I wrote a function that is supposed to take some variables and then change the value of those variables. However, after running the function, the variables remained unchanged. Then I did some googling and discovered you need to put an & in front of variable names. The code then did what I wanted it to do. However, I don't understand why you would need to put an &. Is there some other way to accomplish what I needed to do? Basically I'm confused with the notion of passing by reference. This is where my woes start, LOL:

In all the languages I’ve learned so far (python, java, ruby), the parameters that a function would take would change the value of the variables as instructed in the algorithm without any passing by reference, a concept that I've just discovered in PHP. Why has PHP chosen to do this? Could you please explain the logic behind references? Finally, there's people all over the web who are saying: Don't use references? If not, how else do I get to my solution. Then there's also deprecations in for references in PHP... Sorry it's a jumble.
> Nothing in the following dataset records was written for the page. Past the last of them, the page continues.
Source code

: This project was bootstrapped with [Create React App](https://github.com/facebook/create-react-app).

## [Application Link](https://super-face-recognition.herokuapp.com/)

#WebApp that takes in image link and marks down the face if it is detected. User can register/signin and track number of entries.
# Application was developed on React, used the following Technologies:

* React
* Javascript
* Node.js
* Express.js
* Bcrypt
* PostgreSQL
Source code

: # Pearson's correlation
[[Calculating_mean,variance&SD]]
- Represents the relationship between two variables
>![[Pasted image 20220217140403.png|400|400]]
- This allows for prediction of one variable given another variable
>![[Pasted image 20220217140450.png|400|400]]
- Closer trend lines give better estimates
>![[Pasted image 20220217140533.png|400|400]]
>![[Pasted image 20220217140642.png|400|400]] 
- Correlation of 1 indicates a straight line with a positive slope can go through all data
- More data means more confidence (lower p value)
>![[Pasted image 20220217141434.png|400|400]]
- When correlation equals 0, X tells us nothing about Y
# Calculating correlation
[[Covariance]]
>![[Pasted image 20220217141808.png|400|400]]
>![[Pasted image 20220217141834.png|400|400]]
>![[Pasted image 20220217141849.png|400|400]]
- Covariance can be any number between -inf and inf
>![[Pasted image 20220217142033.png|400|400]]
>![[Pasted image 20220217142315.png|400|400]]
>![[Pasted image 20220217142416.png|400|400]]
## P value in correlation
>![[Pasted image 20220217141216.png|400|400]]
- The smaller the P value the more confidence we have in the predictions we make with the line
I went through the PHP Manual for references but I found it pretty hard to digest.

Here's some code that I added the & sign to:

<?php

$comments = "";
$airline_name = "United";
$flight_number = "262";
$departure_airport = "";

function airport(&$one, &$two, &$three, &$four) {
   if ( !empty($one) || !empty($two) || !empty($three) ) {
         $one = !empty($one) ? "Airline Name: $one<br>" :"Airline Name: PLEASE PROVIDE AIRLINE NAME<br>";
         $two = !empty($two) ? "Flight Number: $two<br>" : "Flight Number: PLEASE PROVIDE FLIGHT NUMBER<br>";
         $three = !empty($three) ? "Departure Airport: $three<br>" : "Departure Airport: PLEASE PROVIDE DEPARTURE AIRPORT<br>";
         $four = !empty($four) ? "Comments: $four<br>" : "";
   }

}

airport($airline_name,$flight_number,$departure_airport,$comments);

echo $airline_name,$flight_number,$departure_airport,$comments;

?>

That's a poor programming practice. Pass values in, get new values. That's much more maintainable and safer. — John Conde, Dec 24 '15 at 20:19
http://stackoverflow.com/questions/2157799/when-to-pass-by-reference-in-php --- http://stackoverflow.com/questions/11360810/php-pass-by-reference-confusion and question is, *why?* — Funk Forty Niner, Dec 24 '15 at 20:20
If the function returns the new values as an array you can do `list($var1,$var2) = myFunc()` — MDEV, Dec 24 '15 at 20:21
"In all the languages I’ve learned so far, I’ve never had to explicitly pass arguments for the functions to modify the variables." Which are those? — Axalix, Dec 24 '15 at 20:22
By default, arguments in C++ are passed by value - `void foo(int y)`; to pass by reference you use `void foo(int &y)`, or to pass by pointer you use `void foo(int *y)`.... there's one other language that does it the same way — Mark Baker, Dec 24 '15 at 20:23
Java is always pass by value for primitives, pass by reference for objects; Ruby is always pass by reference; with Python, it depends whether the variable is mutable or immutable — Mark Baker, Dec 24 '15 at 20:25
@JohnConde so your saying passing by reference is a poor programming practice? Could you further elaborate what you mean by pass values in, get new values? — Govind Rai, Dec 24 '15 at 20:31
@Axalix I've reworded my question. What I meant by that is when I've defined functions in Java and Python and Ruby, I've never had to do anything special like add an `&` before the parameter. — Govind Rai, Dec 24 '15 at 20:32
@GovindRai, check this: https://en.wikipedia.org/wiki/Evaluation_strategy — Axalix, Dec 24 '15 at 20:34
In Ruby, everything is an object. If you pass an object in PHP, it is the same: you can (must) skip "&" as well `f($object)`. — Axalix, Dec 24 '15 at 20:40
*"after running the function, the variables remained unchanged."* - I don't understand. I ran that function from your other question/answer, so there's something you're leaving out here. Again, *"why?"* — Funk Forty Niner, Dec 24 '15 at 20:55

score 4 · Accepted Answer · edited Dec 30 '15 at 09:59

The reason that some other languages do not need to do this, is because they use objects: altering the state of an object is reflected to all references pointing to that object. If however you pass a primitive type in Java (like int) and you alter the parameter, the value will not be altered. The same story is for Strings since you cannot modify their state, you can only modify the reference passed as an argument. Note it is still pass-by-value, since you copy the reference which is basically what your method holds for an object.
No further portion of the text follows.